Play it cool and play this episode. In episode 175 of Overthink, Ellie and David talk about what it means to be cool. From swag gap relationships to Mark Zuckerberg and the manosphere’s failed attempts at being cool, your hosts examine coolness’s ties to youth and subversion and its opposition to displays of wealth. They trace how coolness emerged from Black American culture in the 1930s, before being associated with Beat Poets and punk musicians. They consider precursors to cool, like the Italian term sprezzatura, and question the ontology and the morality of coolness. Is coolness an attitude or a state? Is it inherently narcissistic? Can you ever successfully “try” to be cool? In the Substack bonus segment, Ellie and David discuss coolness through an ethical perspective.
Works Discussed:
Joel Dinerstein, “Jazz Cool”
Ted Gioia, The History of Jazz
bell hooks, We Real Cool: Black Men and Masculinity
Dick Pountain and David Robins, Cool Rules: Anatomy of an Attitude
Highlight: Ironic detachment
Ironic detachment, along with narcissism and hedonism, is one of Pountain and Robins’s criteria of coolness.

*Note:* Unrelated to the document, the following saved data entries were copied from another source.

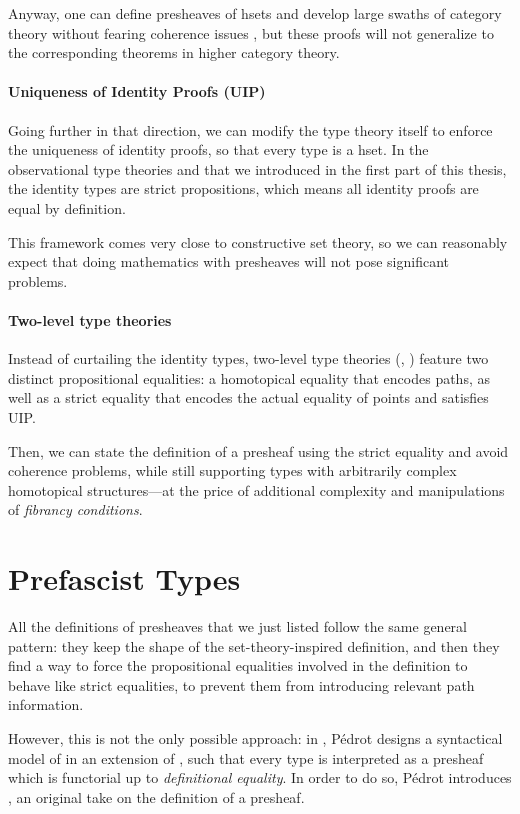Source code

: Anyway, one can define presheaves of hsets and develop large swaths of category
theory without fearing coherence issues , but these proofs
will not generalize to the corresponding theorems in higher category theory.

\paragraph{Uniqueness of Identity Proofs (UIP)}
% 
Going further in that direction, we can modify the type theory itself to 
enforce the uniqueness of identity proofs, so that every type is a hset.
% 
In the observational type theories \SetoidTT and \SetoidCC that we introduced 
in the first part of this thesis, the identity types are strict propositions,
which means all identity proofs are equal by definition.

This framework comes very close to constructive set theory, so we can
reasonably expect that doing mathematics with presheaves will not pose 
significant problems.

\paragraph{Two-level type theories}
% 
Instead of curtailing the identity types, two-level type theories 
(, )
feature two distinct propositional equalities: a homotopical equality that 
encodes paths, as well as a strict equality that encodes the actual equality
of points and satisfies UIP.

Then, we can state the definition of a presheaf using the strict equality
and avoid coherence problems, while still supporting types with arbitrarily
complex homotopical structures---at the price of additional complexity
and manipulations of \emph{fibrancy conditions}.

\section{Prefascist Types}

All the definitions of presheaves that we just listed follow the same general
pattern: they keep the shape of the set-theory-inspired definition, and
then they find a way to force the propositional equalities involved in the
definition to behave like strict equalities, \ie to prevent them from 
introducing relevant path information. 

However, this is not the only possible approach: 
% 
in , Pédrot designs a syntactical model of \CIC in
an extension of \CIC, such that every type is interpreted as a presheaf which
is functorial up to \emph{definitional equality}. 
% 
In order to do so, Pédrot introduces , an original
take on the definition of a presheaf.

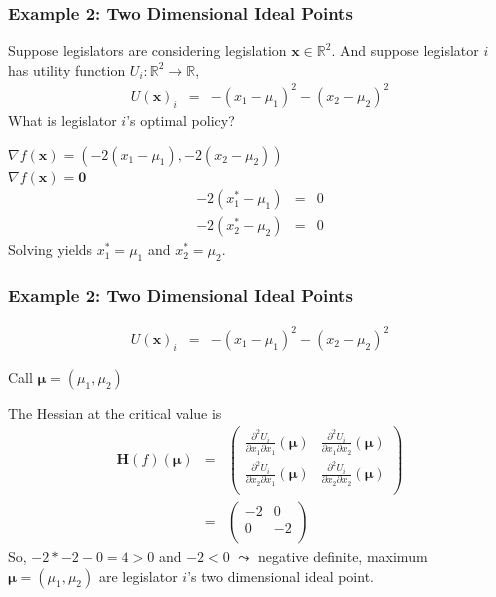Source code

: \documentclass{beamer}
\numberwithin{equation}{section}
\begin{document}
\begin{frame}
\frametitle{Example 2: Two Dimensional Ideal Points}
Suppose legislators are considering legislation $\boldsymbol{x} \in \mathbb{R}^{2}$.  And suppose legislator $i$ has utility function $U_{i}: \mathbb{R}^{2} \rightarrow \mathbb{R}$, \pause
\begin{eqnarray}
U(\boldsymbol{x})_{i} & = & - (x_{1} - \mu_{1})^2 - (x_{2} - \mu_{2})^2 \nonumber 
\end{eqnarray} \pause
What is legislator $i$'s optimal policy? \pause

$\nabla f(\boldsymbol{x}) = ( -2 (x_{1} - \mu_{1} ) , -2 (x_{2} - \mu_{2} )  )$\\
$\nabla f(\boldsymbol{x}) = \boldsymbol{0} $ \pause
\begin{eqnarray}
- 2(x_{1}^{*} - \mu_{1} ) & = & 0 \nonumber \\
- 2(x_{2}^{*} - \mu_{2} ) & = & 0 \nonumber 
\end{eqnarray}  \pause
Solving yields $x_{1}^{*} = \mu_{1}$ and $x_{2}^{*} = \mu_{2}$.  

\end{frame}



\begin{frame}
\frametitle{Example 2: Two Dimensional Ideal Points} 

\begin{eqnarray}
U(\boldsymbol{x})_{i} & = & - (x_{1} - \mu_{1})^2 - (x_{2} - \mu_{2})^2 \nonumber 
\end{eqnarray} \pause

Call $\boldsymbol{\mu} = (\mu_{1}, \mu_{2} ) $\\ \pause

The Hessian at the critical value is \pause
\begin{eqnarray}
\boldsymbol{H}(f)(\boldsymbol{\mu} ) & = & \begin{pmatrix} 
\frac{\partial^{2} U_{i}} {\partial x_{1} \partial x_{1}} (\boldsymbol{\mu} ) & \frac{\partial^{2} U_{i}} {\partial x_{1} \partial x_{2}} (\boldsymbol{\mu} )  \\
\frac{\partial^{2} U_{i}} {\partial x_{2} \partial x_{1}} (\boldsymbol{\mu} ) & \frac{\partial^{2} U_{i}} {\partial x_{2} \partial x_{2}} (\boldsymbol{\mu} )\\
\end{pmatrix} \nonumber \\
& = & \begin{pmatrix} 
-2 & 0  \\
0 & -2  \\
\end{pmatrix} 
\nonumber 
\end{eqnarray} \pause
So, $-2 * -2 - 0  = 4 >0$ and $-2 <0$ $\leadsto$ \alert{negative definite}, \alert{maximum} \\
$\boldsymbol{\mu} = (\mu_{1}, \mu_{2})$ are legislator $i$'s two dimensional ideal point.  

\end{frame}
\end{document}
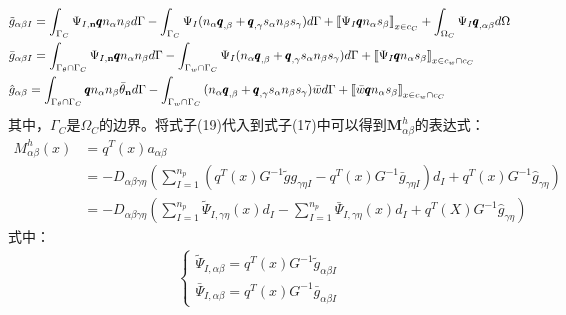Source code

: \documentclass[a4paper]{article}
\begin{document}
\begin{equation}
\begin{split}
    &{\tilde g}_{\alpha\beta I} = \int_{{\Gamma _C}}^{}{{\Psi _{I,{\bf{n}}}}{\pmb{q}}{n_\alpha }{n_\beta }d\Gamma }-\int_{{\Gamma _C}}^{}{{\Psi _I}({n_\alpha }{{\pmb{q}}_{,\beta }} + {{\pmb{q}}_{,\gamma }}{s_\alpha}{n_\beta }{s_\gamma})d\Gamma }  + {\left[\kern-0.15em\left[ {{\Psi _I}{\pmb{q}}{n_\alpha }{s_\beta }} 
     \right]\kern-0.15em\right]_{{{x}} \in {c_C}}} + \int_{{\Omega _C}}^{} {{\Psi _I}{{\pmb{q}}_{,\alpha \beta }}d\Omega } \\
    &{\bar g}_{\alpha \beta I} = \int_{{\Gamma _\theta } \cap {\Gamma _C}}^{} {{\Psi _{I,{\bf{n}}}}{\pmb{q}}{n_\alpha }{n_\beta }d\Gamma }  - \int_{{\Gamma _w} \cap {\Gamma _C}}^{} {{\Psi _I}({n_\alpha }{{\pmb{q}}_{,\beta }} + {{\pmb{q}}_{,\gamma }}{s_\alpha }{n_\beta }{s_\gamma })d\Gamma }  + {\left[\kern-0.15em\left[ {{\Psi _I}{\pmb{q}}{n_\alpha }{s_\beta }} 
     \right]\kern-0.15em\right]_{{{x}} \in {c_w} \cap {c_C}}}\\
    &\hat{g}_{\alpha \beta }= \int_{{\Gamma _\theta } \cap {\Gamma _C}}^{} {{\pmb{q}}{n_\alpha }{n_\beta }{{\bar \theta }_{\bf{n}}}d\Gamma }  - \int_{{\Gamma _w} \cap {\Gamma _C}}^{} {({n_\alpha }{{\pmb{q}}_{,\beta }} + {{\pmb{q}}_{,\gamma }}{s_\alpha }{n_\beta }{s_\gamma })\bar wd\Gamma }  + {\left[\kern-0.15em\left[ {\bar w{\pmb{q}}{n_\alpha }{s_\beta }} 
     \right]\kern-0.15em\right]_{{{x}} \in {c_w} \cap {c_C}}}
\end{split}
\end{equation}
其中，$\Gamma_C$是$\Omega_C$的边界。将式子(19)代入到式子(17)中可以得到$\pmb{M}^h_{\alpha\beta}$的表达式：
\begin{equation}
\begin{split}
M_{\alpha\beta}^h(x)&=q^T(x)a_{\alpha\beta}\\
&=-D_{\alpha\beta\gamma\eta}(\sum_{I=1}^{n_p}(q^T(x)G^{-1}\tilde{g}g_{\gamma\eta I}-q^T(x)G^{-1}\bar{g}_{\gamma\eta I})d_I+q^T(x)G^{-1}\hat{g}_{\gamma\eta})\\
&=-D_{\alpha\beta\gamma\eta}(\sum_{I=1}^{n_p}\tilde{\Psi}_{I,\gamma\eta}(x)d_I-\sum_{I=1}^{n_p}\bar{\Psi}_{I,\gamma\eta}(x)d_I+q^T(X)G^{-1}\hat{g}_{\gamma\eta})
\end{split}
\end{equation}
式中：
\begin{equation}
\begin{split}
\begin{cases}
    \tilde{\Psi}_{I,\alpha\beta}=q^T(x)G^{-1}\tilde{g}_{\alpha\beta I}\\
    \bar{\Psi}_{I,\alpha\beta}=q^T(x)G^{-1}\bar{g}_{\alpha\beta I}
\end{cases}
\end{split}
\end{equation}\par
\end{document}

It involves a wholesale rejection of sincerity and an unwillingness to express interiority. The cool person doesn’t say what they really care about, and they don’t want to seem invested in anything.
Pountain and Robins point out that coolness spread in the post-war period. They argue that the horrors of the war led to a widespread disillusionment, where people found it hard to latch onto values. They thus turned inward, focusing on private experience and leading to ironic detachment from the world.